**Exercise**
Which lines in the data below contain the string "subsubsection"? Show each one.
# # #
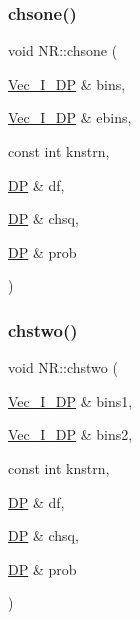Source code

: \mbox{\label{namespaceNR_a79990074123af59275160b7887c3fc51}} 
\subsubsection{\texorpdfstring{chsone()}{chsone()}}
{\footnotesize\ttfamily void N\+R\+::chsone (\begin{DoxyParamCaption}\item[{\mbox{\hyperlink{namespaceNR_a9f943da53862537c552e2a770cb170ae}{Vec\+\_\+\+I\+\_\+\+DP}} \&}]{bins,  }\item[{\mbox{\hyperlink{namespaceNR_a9f943da53862537c552e2a770cb170ae}{Vec\+\_\+\+I\+\_\+\+DP}} \&}]{ebins,  }\item[{const int}]{knstrn,  }\item[{\mbox{\hyperlink{namespaceNR_af6ff762dd605ff477b8e52387253a02a}{DP}} \&}]{df,  }\item[{\mbox{\hyperlink{namespaceNR_af6ff762dd605ff477b8e52387253a02a}{DP}} \&}]{chsq,  }\item[{\mbox{\hyperlink{namespaceNR_af6ff762dd605ff477b8e52387253a02a}{DP}} \&}]{prob }\end{DoxyParamCaption})}

\mbox{\label{namespaceNR_ae212f167f2b1e98deda943eb3aacd84b}} 
\subsubsection{\texorpdfstring{chstwo()}{chstwo()}}
{\footnotesize\ttfamily void N\+R\+::chstwo (\begin{DoxyParamCaption}\item[{\mbox{\hyperlink{namespaceNR_a9f943da53862537c552e2a770cb170ae}{Vec\+\_\+\+I\+\_\+\+DP}} \&}]{bins1,  }\item[{\mbox{\hyperlink{namespaceNR_a9f943da53862537c552e2a770cb170ae}{Vec\+\_\+\+I\+\_\+\+DP}} \&}]{bins2,  }\item[{const int}]{knstrn,  }\item[{\mbox{\hyperlink{namespaceNR_af6ff762dd605ff477b8e52387253a02a}{DP}} \&}]{df,  }\item[{\mbox{\hyperlink{namespaceNR_af6ff762dd605ff477b8e52387253a02a}{DP}} \&}]{chsq,  }\item[{\mbox{\hyperlink{namespaceNR_af6ff762dd605ff477b8e52387253a02a}{DP}} \&}]{prob }\end{DoxyParamCaption})}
# # #
**Response to the exercise**
\subsubsection{\texorpdfstring{chsone()}{chsone()}}
\subsubsection{\texorpdfstring{chstwo()}{chstwo()}}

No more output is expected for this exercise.